Lh: np.array[ndim=2]
Left environment computed from geometric sum of transfer matrix TL.
Rh: np.array[ndim=2]
Right environment computed from geometric sum of transfer matrix TR.
err: float
The error measure for psi, equal to the gradient norm ||Heff_AC(AC) - AL Heff_C(C)||.
"""
def __init__(self, psi, h, tol):
self.psi = psi.copy()
self.h = subtract_energy_offset(self.psi, h, canonical_form=False)
self.tol = tol
self.Lh = get_Lh(self.psi, self.h, canonical_form=False, guess=None, tol=self.tol)
self.Rh = get_Rh(self.psi, self.h, canonical_form=False, guess=None, tol=self.tol)
self.err = self.get_gradient_norm()
def run(self):
"""Perform one update of self.psi in the variational ground state optimization for self.h.
1) AC -> ground state of Heff1,
2) C -> ground state of Heff0,
3) AL/AR from left/right polar decompositions of AC and C.
"""
H_eff_1 = Heff1(self.h, self.Lh, self.psi.AL, self.psi.AR, self.Rh)
H_eff_0 = Heff0(self.h, self.Lh, self.psi.AL, self.psi.AR, self.Rh)
AC_new = self.get_theta_gs(Heff=H_eff_1, guess=self.psi.AC)
C_new = self.get_theta_gs(Heff=H_eff_0, guess=self.psi.C)
AL_new, AR_new = get_AL_AR(AC_new, C_new)
self.psi = UniformMPS(AL_new, AR_new, AC_new, C_new)
self.h = subtract_energy_offset(self.psi, self.h, canonical_form=False)
self.Lh = get_Lh(self.psi, self.h, canonical_form=False, guess=self.Lh, tol=self.tol)
self.Rh = get_Rh(self.psi, self.h, canonical_form=False, guess=self.Rh, tol=self.tol)
self.err = self.get_gradient_norm()
@staticmethod
def get_theta_gs(Heff, guess):
"""Find the ground state of Heff with an initial guess."""

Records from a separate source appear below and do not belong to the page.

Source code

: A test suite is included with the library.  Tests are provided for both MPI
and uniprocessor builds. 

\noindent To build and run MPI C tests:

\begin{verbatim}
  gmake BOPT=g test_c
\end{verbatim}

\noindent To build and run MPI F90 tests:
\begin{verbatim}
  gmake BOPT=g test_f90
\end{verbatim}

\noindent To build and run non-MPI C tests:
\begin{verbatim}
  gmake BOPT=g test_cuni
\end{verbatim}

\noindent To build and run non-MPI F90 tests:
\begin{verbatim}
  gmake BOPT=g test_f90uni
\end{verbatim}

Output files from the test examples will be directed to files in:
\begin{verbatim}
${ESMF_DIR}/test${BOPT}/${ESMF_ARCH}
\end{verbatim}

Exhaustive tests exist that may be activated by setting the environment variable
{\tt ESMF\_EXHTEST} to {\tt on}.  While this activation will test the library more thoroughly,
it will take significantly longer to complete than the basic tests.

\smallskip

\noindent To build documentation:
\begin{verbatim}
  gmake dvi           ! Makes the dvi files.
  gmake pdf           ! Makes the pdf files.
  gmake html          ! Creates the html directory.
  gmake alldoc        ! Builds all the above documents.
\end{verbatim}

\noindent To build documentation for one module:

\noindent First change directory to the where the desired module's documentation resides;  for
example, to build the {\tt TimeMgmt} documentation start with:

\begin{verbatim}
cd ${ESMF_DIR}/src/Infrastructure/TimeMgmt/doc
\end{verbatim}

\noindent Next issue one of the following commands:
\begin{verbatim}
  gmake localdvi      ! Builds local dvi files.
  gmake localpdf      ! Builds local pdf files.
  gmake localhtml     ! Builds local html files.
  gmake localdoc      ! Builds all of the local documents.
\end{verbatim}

guess = np.reshape(guess, Heff.shape[1])
_, theta_gs = eigsh(Heff, k=1, which="SA", v0=guess)
theta_gs = np.reshape(theta_gs[:, 0], Heff.shape_theta)
return theta_gs
def get_gradient_norm(self):
"""Compute the gradient norm ||Heff1(AC) - AL Heff0(C)|| for self.psi."""
H_eff_1 = Heff1(self.h, self.Lh, self.psi.AL, self.psi.AR, self.Rh)
H_eff_0 = Heff0(self.h, self.Lh, self.psi.AL, self.psi.AR, self.Rh)
AC = H_eff_1._matvec(np.reshape(self.psi.AC, H_eff_1.shape[1])) # vL.p.vR
AC = np.reshape(AC, H_eff_1.shape_theta) # vL p vR
C = H_eff_0._matvec(np.reshape(self.psi.C, H_eff_0.shape[1])) # vL.vR
C = np.reshape(C, H_eff_0.shape_theta) # vL vR
ALC = np.tensordot(self.psi.AL, C, axes=(2, 0)) # vL p [vR], [vL] vR
gradient_norm = np.linalg.norm(AC - ALC)
return gradient_norm
def get_energy_variance(self):
"""For the Hamiltonian H = sum_n h_{n,n+1}, compute the energy variance density of self.psi.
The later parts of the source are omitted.